* _Task goal_: Go through the data and copy each line where the string "OmegaRef" appears.

* _Information supplied_:
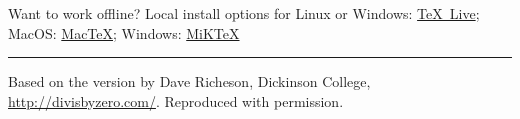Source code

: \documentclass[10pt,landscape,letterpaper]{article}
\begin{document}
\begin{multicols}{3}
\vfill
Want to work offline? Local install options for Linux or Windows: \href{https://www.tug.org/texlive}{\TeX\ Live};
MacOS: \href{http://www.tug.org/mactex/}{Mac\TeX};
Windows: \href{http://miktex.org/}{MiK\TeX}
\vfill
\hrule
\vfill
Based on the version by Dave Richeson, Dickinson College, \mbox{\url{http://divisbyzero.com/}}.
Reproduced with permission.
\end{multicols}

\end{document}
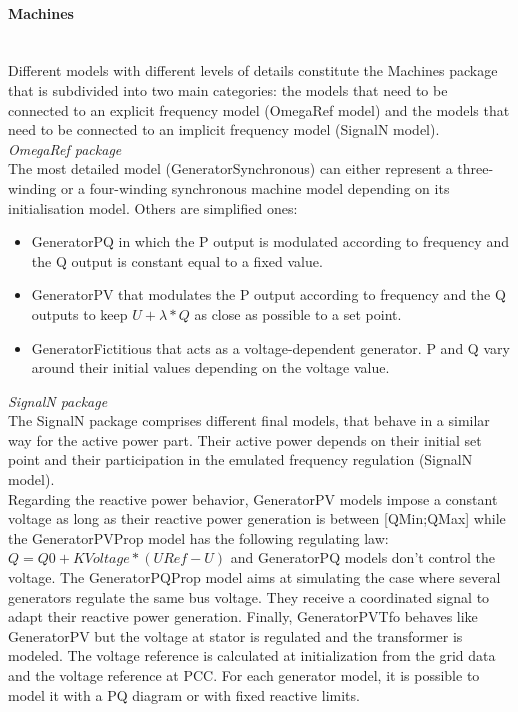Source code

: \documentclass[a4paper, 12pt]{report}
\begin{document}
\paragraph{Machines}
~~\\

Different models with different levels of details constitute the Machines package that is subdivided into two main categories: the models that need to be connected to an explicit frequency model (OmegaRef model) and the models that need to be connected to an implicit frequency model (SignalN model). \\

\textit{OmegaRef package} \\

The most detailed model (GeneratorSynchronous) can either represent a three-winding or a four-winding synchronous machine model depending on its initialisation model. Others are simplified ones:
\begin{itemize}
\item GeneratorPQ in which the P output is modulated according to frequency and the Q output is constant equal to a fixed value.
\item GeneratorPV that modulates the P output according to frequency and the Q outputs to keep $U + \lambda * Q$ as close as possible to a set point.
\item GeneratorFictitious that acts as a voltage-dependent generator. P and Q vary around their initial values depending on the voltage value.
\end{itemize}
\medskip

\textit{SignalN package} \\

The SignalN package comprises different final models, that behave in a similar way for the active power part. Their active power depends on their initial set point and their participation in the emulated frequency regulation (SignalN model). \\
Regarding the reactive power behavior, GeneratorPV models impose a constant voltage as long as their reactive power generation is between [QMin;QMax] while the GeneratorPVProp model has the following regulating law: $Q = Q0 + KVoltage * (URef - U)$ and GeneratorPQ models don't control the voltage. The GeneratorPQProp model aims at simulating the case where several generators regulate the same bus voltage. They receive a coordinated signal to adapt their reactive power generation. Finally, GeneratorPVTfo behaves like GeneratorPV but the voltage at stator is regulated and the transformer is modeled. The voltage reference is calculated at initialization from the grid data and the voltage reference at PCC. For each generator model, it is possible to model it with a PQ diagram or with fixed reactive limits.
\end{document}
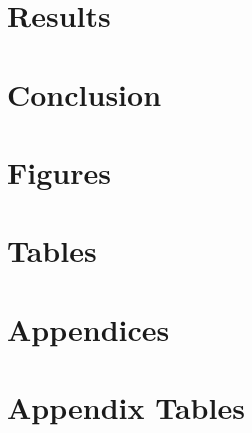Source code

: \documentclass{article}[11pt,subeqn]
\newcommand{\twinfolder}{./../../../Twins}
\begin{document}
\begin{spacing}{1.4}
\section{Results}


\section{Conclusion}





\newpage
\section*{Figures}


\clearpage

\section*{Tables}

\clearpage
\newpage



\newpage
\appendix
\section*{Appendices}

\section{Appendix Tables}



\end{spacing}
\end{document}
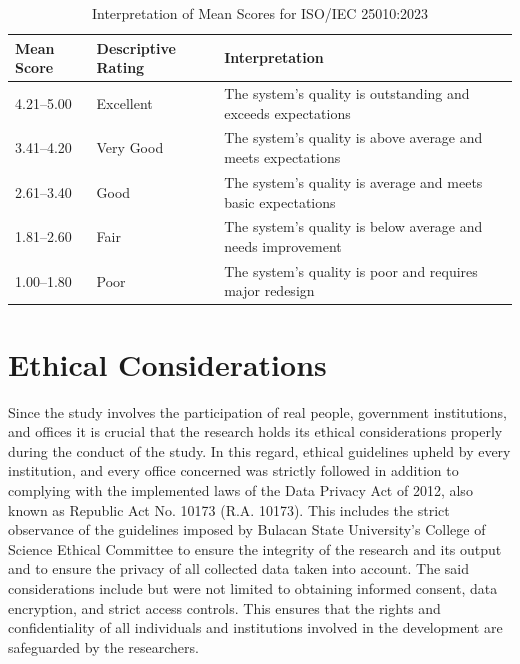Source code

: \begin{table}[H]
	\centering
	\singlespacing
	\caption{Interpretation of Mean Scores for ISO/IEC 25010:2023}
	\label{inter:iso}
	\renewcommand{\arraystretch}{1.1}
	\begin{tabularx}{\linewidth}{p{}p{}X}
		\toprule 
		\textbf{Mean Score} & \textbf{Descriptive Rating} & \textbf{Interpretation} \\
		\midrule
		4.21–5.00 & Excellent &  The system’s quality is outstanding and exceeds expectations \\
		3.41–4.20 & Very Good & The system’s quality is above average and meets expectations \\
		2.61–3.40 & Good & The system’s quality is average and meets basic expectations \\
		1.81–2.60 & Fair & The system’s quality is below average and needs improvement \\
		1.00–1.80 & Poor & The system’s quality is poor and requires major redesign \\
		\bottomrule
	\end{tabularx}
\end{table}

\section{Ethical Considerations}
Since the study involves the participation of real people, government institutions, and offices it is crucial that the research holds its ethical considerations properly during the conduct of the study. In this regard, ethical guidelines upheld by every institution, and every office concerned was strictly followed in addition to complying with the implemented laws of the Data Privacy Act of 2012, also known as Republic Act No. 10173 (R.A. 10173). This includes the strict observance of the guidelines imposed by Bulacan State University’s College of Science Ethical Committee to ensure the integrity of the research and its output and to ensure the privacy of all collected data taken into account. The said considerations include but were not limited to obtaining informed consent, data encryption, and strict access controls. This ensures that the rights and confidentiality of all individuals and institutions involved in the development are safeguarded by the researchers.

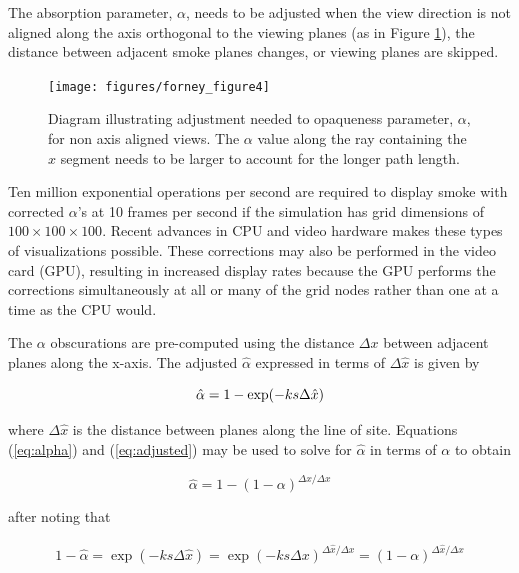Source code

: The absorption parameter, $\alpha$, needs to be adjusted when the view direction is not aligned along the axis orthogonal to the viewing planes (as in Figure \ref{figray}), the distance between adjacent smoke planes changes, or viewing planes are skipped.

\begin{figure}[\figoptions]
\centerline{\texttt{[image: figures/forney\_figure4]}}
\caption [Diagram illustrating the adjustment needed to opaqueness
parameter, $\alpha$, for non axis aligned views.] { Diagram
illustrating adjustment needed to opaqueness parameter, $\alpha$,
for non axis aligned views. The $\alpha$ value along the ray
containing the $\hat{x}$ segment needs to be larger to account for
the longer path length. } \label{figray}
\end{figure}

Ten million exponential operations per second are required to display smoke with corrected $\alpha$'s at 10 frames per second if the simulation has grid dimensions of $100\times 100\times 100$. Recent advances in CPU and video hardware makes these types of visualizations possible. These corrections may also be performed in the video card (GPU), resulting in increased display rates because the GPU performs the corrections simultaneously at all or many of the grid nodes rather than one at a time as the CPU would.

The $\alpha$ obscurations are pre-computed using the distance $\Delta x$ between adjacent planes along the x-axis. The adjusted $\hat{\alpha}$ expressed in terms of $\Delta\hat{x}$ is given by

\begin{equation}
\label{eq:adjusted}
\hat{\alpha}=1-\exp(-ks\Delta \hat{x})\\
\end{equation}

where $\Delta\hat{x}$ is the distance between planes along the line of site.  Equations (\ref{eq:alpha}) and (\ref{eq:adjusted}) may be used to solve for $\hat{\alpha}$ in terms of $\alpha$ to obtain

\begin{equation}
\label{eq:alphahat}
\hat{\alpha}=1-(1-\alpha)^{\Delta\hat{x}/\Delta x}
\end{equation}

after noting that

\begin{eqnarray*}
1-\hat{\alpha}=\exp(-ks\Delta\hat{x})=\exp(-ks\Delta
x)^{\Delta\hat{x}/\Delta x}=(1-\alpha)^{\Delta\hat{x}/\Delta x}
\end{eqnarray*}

--

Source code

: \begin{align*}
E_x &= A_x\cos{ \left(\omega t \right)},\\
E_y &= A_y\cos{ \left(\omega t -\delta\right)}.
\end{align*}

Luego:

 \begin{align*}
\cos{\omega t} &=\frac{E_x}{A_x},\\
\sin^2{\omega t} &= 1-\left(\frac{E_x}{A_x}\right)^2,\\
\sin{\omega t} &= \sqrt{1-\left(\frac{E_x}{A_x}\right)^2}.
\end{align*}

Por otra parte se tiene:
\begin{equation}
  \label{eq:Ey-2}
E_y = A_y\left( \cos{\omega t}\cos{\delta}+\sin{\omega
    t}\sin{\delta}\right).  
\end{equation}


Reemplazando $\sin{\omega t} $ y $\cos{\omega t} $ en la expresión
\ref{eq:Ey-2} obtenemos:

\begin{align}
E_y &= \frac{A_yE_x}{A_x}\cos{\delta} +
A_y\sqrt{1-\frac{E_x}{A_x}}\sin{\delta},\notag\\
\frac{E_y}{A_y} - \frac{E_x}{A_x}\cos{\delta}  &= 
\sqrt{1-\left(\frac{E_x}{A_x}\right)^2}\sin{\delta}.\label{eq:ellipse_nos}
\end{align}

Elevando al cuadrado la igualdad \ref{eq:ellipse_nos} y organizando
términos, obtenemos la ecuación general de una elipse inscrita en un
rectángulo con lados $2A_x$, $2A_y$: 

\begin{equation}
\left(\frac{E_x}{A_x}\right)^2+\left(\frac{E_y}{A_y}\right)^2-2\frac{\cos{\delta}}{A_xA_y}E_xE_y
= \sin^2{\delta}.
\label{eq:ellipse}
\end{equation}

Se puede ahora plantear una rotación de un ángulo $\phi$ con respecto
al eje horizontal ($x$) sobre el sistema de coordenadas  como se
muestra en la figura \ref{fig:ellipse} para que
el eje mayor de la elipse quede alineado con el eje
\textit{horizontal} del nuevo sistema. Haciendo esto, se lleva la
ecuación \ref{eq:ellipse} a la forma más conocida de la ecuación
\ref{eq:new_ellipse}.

* _Solved problem_:
Different models with different levels of details constitute the Machines package that is subdivided into two main categories: the models that need to be connected to an explicit frequency model (OmegaRef model) and the models that need to be connected to an implicit frequency model (SignalN model). \\
\textit{OmegaRef package} \\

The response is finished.